Cependant sur le fond, les raisons évoquées ne nous semblent pas soutenables au regard des enjeux liés à la protection des droits de l’Homme dans les pays concernés voire en Afrique toute entière. Il est connu que les Etats se cachent très souvent derrière la souveraineté nationale lorsqu’une une décision de justice régionale ou internationale vient porter un coup à leurs intérêts en matière politique. En tout état de cause, ce n’est pas un bon signal pour l’Afrique au regard des carences constatées au niveau des juridictions nationales. En plus, le fait pour les Etats membres de l’Union Africaine de faire ce revirement porte à croire qu’ils ne font pas confiance aux instances régionales qu’eux-mêmes ont mis en place ou alors qu’ils ne sont pas prêts pour le renforcement de la lutte contre l’impunité dans leurs pays.

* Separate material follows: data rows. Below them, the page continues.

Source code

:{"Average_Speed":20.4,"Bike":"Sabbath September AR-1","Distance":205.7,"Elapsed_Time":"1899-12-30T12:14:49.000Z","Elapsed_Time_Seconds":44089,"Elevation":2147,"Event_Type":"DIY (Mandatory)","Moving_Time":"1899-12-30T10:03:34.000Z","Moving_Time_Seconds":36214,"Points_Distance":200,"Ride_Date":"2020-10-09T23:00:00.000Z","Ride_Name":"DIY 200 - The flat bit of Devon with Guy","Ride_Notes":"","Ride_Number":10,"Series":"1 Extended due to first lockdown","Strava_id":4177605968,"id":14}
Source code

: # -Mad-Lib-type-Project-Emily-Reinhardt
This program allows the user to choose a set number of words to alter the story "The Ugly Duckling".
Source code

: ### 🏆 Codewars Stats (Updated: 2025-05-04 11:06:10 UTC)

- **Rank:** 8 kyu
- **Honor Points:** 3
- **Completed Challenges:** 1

En plus, cette situation peut porter atteinte aux résultats attendus dans le cadre de la mise en œuvre de l’aspiration 3 de l’Agenda 2063 de l’Union Africaine (UA) qui prévoit « Une Afrique de bonne gouvernance, de démocratie, de respect des droits de l’homme, de justice et d’état de droit. »

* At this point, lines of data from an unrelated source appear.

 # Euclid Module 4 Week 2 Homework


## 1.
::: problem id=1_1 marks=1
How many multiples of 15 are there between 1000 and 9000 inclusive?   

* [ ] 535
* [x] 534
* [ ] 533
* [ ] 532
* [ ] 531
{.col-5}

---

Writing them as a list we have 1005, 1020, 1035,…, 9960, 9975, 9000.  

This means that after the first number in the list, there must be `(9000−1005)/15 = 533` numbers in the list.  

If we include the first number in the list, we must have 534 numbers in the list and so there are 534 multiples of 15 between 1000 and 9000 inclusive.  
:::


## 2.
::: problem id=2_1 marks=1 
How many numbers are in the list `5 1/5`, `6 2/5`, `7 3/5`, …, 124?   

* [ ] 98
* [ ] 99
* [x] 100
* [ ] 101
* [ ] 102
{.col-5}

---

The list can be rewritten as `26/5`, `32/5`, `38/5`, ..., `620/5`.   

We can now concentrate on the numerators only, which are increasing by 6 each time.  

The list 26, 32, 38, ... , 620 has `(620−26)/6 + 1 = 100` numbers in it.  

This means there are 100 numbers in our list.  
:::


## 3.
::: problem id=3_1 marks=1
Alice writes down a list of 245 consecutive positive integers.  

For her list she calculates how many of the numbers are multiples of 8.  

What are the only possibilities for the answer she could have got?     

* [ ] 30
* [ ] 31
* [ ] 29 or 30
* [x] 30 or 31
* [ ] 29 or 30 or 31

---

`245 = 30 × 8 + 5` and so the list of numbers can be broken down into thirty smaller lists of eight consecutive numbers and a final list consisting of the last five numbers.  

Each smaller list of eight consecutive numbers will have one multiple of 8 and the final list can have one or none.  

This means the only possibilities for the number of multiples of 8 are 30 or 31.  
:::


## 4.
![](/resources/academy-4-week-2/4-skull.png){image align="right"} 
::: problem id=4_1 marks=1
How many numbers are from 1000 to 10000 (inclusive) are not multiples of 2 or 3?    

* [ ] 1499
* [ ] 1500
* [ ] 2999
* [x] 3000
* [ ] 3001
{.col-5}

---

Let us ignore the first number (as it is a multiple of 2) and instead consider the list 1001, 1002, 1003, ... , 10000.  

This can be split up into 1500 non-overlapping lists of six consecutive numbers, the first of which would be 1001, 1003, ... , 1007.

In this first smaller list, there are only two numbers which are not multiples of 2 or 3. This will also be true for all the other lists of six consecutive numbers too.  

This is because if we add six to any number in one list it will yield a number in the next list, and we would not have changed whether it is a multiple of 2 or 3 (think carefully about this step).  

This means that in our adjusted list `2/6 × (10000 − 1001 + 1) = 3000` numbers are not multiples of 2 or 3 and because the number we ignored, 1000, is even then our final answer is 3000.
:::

Il y a lieu de craindre pour la crédibilité et la légitimité de la Cour. Avec moins d’Etats faisant confiance à la Cour, cette dernière est diminuée dans son rôle de protection des droits de l’Homme sur le continent. Certes, les Etats peuvent directement la saisir, mais la situation engendrée par le retrait de certains Etats entachera forcement son image et sa crédibilité.

En fin nous estimons également qu’au-delà de tous les débats doctrinaux, polico-judiciaires sur ce sujet, il faut faire remarquer que la question principale de la déclaration de compétence des Etats pourrait être un obstacle phare à l’affermissement de cet organe que les Chefs d’Etats et de gouvernement ont bien voulu mettre en place pour renforcer l’accès à la justice en Afrique.

Quelles sont les recommandations que vous faites pour garantir la protection des Droits de l’Homme par les juridictions régionales ?

Nous ferons trois (03) recommandations essentielles.

D’abord, nous exhortons les Etats ayant retiré leur déclaration de compétence à reconsidérer leur décision et à privilégier un dialogue constructif avec la Cour afin de permettre qu’un recours effectif soit garanti aux citoyens en quête de justice. ;

Ensuite nous en appelons à l’Union Africaine pour une réforme stratégique du protocole portant création de la Cour. Dans cette veine, il serait plutôt judicieux dans une perspective d’efficacité du mandat de la Cour de préconiser une compétence tacite après ratification du protocole relatif à la Charte africaine des droits de l’homme et des peuples portant création de la Cour.

Enfin nous encourageons également les Etats qui n’ont pas encore fait cette déclaration d’y adhérer en vue du renforcement de l’Etat de droit en Afrique par l’accès à la justice.

Votre mot de fin

Je voudrais vous remercier pour l’opportunité que vous me donnez en tant que coordonnateur du programme régional-Afrique du CACIT de m’exprimer sur ce sujet important du renforcement de l’Etat de droit en Afrique. Mon ambition à la tête de ce département est de contribuer à relever défis liés à la protection et à la promotion des droits de l’Homme en Afrique, notamment les défis liés à la prévention et à la lutte contre la torture, à l’impunité et d’accompagner les Etats africains à amorcer des changements structurels en matière des droits de l’Homme, de l’état de droit et de la démocratie.